The snow-covered peaks of Kilimanjaro soar above the surrounding lowlands of Tanzania, just three degrees below the equator. Ever since the first recorded mention by Ptolemy (ca. 90 to 160 AD), Kilimanjaro has enchanted European and US-American scientists, adventurers and tourists. Along with the wildlife at its foot, it has become the very symbol of Africa. Consisting of the three volcanoes Kibo, Mawenzi and Shira, it is not only the highest peak in Africa, at 5895 meters, it is also the tallest free-standing mountain in the world.
The most striking characteristics of Kilimanjaro are its snowcapped summit, which persists despite its equatorial latitude, and its free-standing position in an otherwise relatively flat landscape. The literary scholar Alexander Honold spoke of the aesthetic improbability of Kilimanjaro:
Looking at the surrounding steppes, this giant rock is neither climatologically nor morphologically deducible.
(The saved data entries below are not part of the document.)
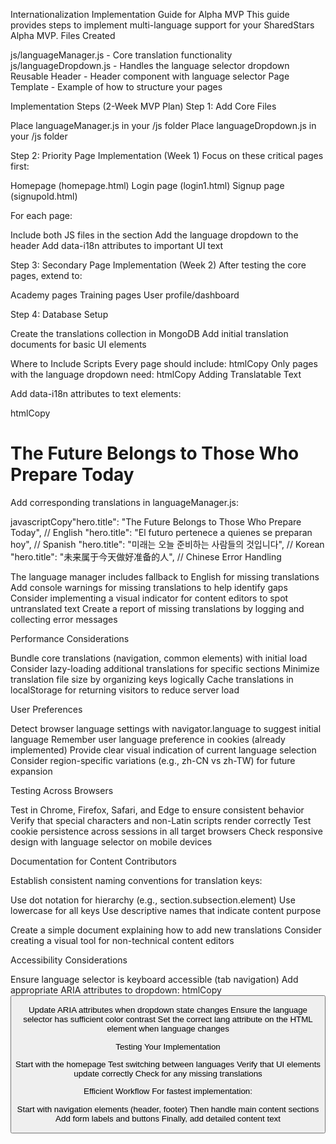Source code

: Internationalization Implementation Guide for Alpha MVP
This guide provides steps to implement multi-language support for your SharedStars Alpha MVP.
Files Created

js/languageManager.js - Core translation functionality
js/languageDropdown.js - Handles the language selector dropdown
Reusable Header - Header component with language selector
Page Template - Example of how to structure your pages

Implementation Steps (2-Week MVP Plan)
Step 1: Add Core Files

Place languageManager.js in your /js folder
Place languageDropdown.js in your /js folder

Step 2: Priority Page Implementation (Week 1)
Focus on these critical pages first:

Homepage (homepage.html)
Login page (login1.html)
Signup page (signupold.html)

For each page:

Include both JS files in the <head> section
Add the language dropdown to the header
Add data-i18n attributes to important UI text

Step 3: Secondary Page Implementation (Week 2)
After testing the core pages, extend to:

Academy pages
Training pages
User profile/dashboard

Step 4: Database Setup

Create the translations collection in MongoDB
Add initial translation documents for basic UI elements

Where to Include Scripts
Every page should include:
htmlCopy<script src="/js/languageManager.js" defer></script>
Only pages with the language dropdown need:
htmlCopy<script src="/js/languageDropdown.js" defer></script>
Adding Translatable Text

Add data-i18n attributes to text elements:

htmlCopy<h1 data-i18n="hero.title">The Future Belongs to Those Who Prepare Today</h1>

Add corresponding translations in languageManager.js:

javascriptCopy"hero.title": "The Future Belongs to Those Who Prepare Today",  // English
"hero.title": "El futuro pertenece a quienes se preparan hoy",  // Spanish
"hero.title": "미래는 오늘 준비하는 사람들의 것입니다",           // Korean
"hero.title": "未来属于今天做好准备的人",                      // Chinese
Error Handling

The language manager includes fallback to English for missing translations
Add console warnings for missing translations to help identify gaps
Consider implementing a visual indicator for content editors to spot untranslated text
Create a report of missing translations by logging and collecting error messages

Performance Considerations

Bundle core translations (navigation, common elements) with initial load
Consider lazy-loading additional translations for specific sections
Minimize translation file size by organizing keys logically
Cache translations in localStorage for returning visitors to reduce server load

User Preferences

Detect browser language settings with navigator.language to suggest initial language
Remember user language preference in cookies (already implemented)
Provide clear visual indication of current language selection
Consider region-specific variations (e.g., zh-CN vs zh-TW) for future expansion

Testing Across Browsers

Test in Chrome, Firefox, Safari, and Edge to ensure consistent behavior
Verify that special characters and non-Latin scripts render correctly
Test cookie persistence across sessions in all target browsers
Check responsive design with language selector on mobile devices

Documentation for Content Contributors

Establish consistent naming conventions for translation keys:

Use dot notation for hierarchy (e.g., section.subsection.element)
Use lowercase for all keys
Use descriptive names that indicate content purpose


Create a simple document explaining how to add new translations
Consider creating a visual tool for non-technical content editors

Accessibility Considerations

Ensure language selector is keyboard accessible (tab navigation)
Add appropriate ARIA attributes to dropdown:
htmlCopy<button id="language-dropdown-btn" aria-haspopup="true" aria-expanded="false">

Update ARIA attributes when dropdown state changes
Ensure the language selector has sufficient color contrast
Set the correct lang attribute on the HTML element when language changes

Testing Your Implementation

Start with the homepage
Test switching between languages
Verify that UI elements update correctly
Check for any missing translations

Efficient Workflow
For fastest implementation:

Start with navigation elements (header, footer)
Then handle main content sections
Add form labels and buttons
Finally, add detailed content text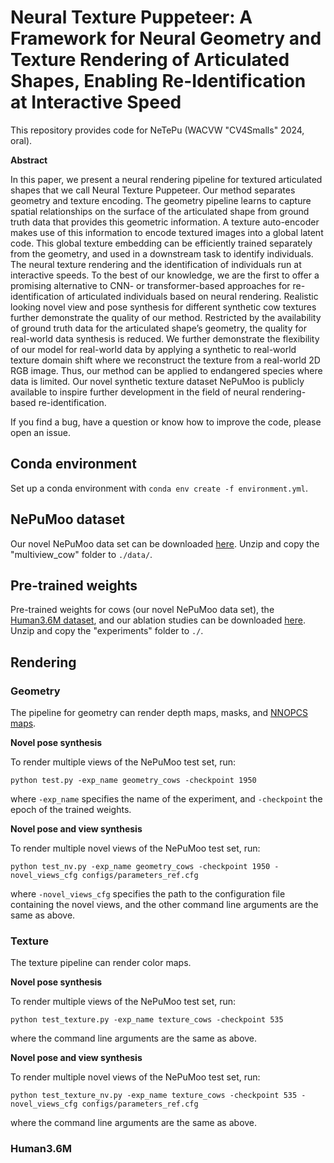 # Neural Texture Puppeteer: A Framework for Neural Geometry and Texture Rendering of Articulated Shapes, Enabling Re-Identification at Interactive Speed
This repository provides code for NeTePu (WACVW "CV4Smalls" 2024, oral).

**Abstract**

In this paper, we present a neural rendering pipeline for textured articulated shapes that we call Neural Texture Puppeteer. Our method separates geometry and texture encoding. The geometry pipeline learns to capture spatial relationships on the surface of the articulated shape from ground truth data that provides this geometric information. A texture auto-encoder makes use of this information to encode textured images into a global latent code. This global texture embedding can be efficiently trained separately from the geometry, and used in a downstream task to identify individuals. The neural texture rendering and the identification of individuals run at interactive speeds. To the best of our knowledge, we are the first to offer a promising alternative to CNN- or transformer-based approaches for re-identification of articulated individuals based on neural rendering. Realistic looking novel view and pose synthesis for different synthetic cow textures further demonstrate the quality of our method. Restricted by the availability of ground truth data for the articulated shape’s geometry, the quality for real-world data synthesis is reduced. We further demonstrate the flexibility of our model for real-world data by applying a synthetic to real-world texture domain shift where we reconstruct the texture from a real-world 2D RGB image. Thus, our method can be applied to endangered species where data is limited. Our novel synthetic texture dataset NePuMoo is publicly available to inspire further development in the field of neural rendering-based re-identification.

If you find a bug, have a question or know how to improve the code, please open an issue.

## Conda environment
Set up a conda environment with `conda env create -f environment.yml`.

## NePuMoo dataset
Our novel NePuMoo data set can be downloaded [here](). Unzip and copy the "multiview_cow" folder to `./data/`.

## Pre-trained weights
Pre-trained weights for cows (our novel NePuMoo data set), the [Human3.6M dataset](http://vision.imar.ro/human3.6m/description.php), and our ablation studies can be downloaded [here](https://zenodo.org/records/10402116). Unzip and copy the "experiments" folder to `./`.

## Rendering

### Geometry
The pipeline for geometry can render depth maps, masks, and [NNOPCS maps](https://arxiv.org/abs/2311.17109).

**Novel pose synthesis**

To render multiple views of the NePuMoo test set, run:

    python test.py -exp_name geometry_cows -checkpoint 1950

where `-exp_name` specifies the name of the experiment, and `-checkpoint` the epoch of the trained weights.

**Novel pose and view synthesis**

To render multiple novel views of the NePuMoo test set, run:

    python test_nv.py -exp_name geometry_cows -checkpoint 1950 -novel_views_cfg configs/parameters_ref.cfg

where `-novel_views_cfg` specifies the path to the configuration file containing the novel views, and the other command line arguments are the same as above.

### Texture
The texture pipeline can render color maps.

**Novel pose synthesis**

To render multiple views of the NePuMoo test set, run:

    python test_texture.py -exp_name texture_cows -checkpoint 535

where the command line arguments are the same as above.

**Novel pose and view synthesis**

To render multiple novel views of the NePuMoo test set, run:

    python test_texture_nv.py -exp_name texture_cows -checkpoint 535 -novel_views_cfg configs/parameters_ref.cfg

where the command line arguments are the same as above.

### Human3.6M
The mountains visual effects are almost mystifying to the eyes of the European observer, even today; this is primarily due to the ineffable influence of atmospheric phenomena. In particular, the upper regions are frequently veiled in a thick layer of clouds, out of which the snowcapped summit most commonly emerges. In the right weather, this snowy peak has the optical effect of an ethereal apparition, floating high above the ground, making it obvious why the local inhabitants have traditionally considered this the seat of holiness [Honold 2000: 527, my translation].
Another aesthetic and physical aspect of Kilimanjaro, which is radically challenged by the melting of its glaciers, is its permanence, its indestructible mass. According to Whitehead (1987 [1929]: 386), this concept of the permanence of things such as the solid ground, the mountains, the Egyptian pyramids, the human spirit, and God is in competition with the Heraclitean concept of the flow of all things.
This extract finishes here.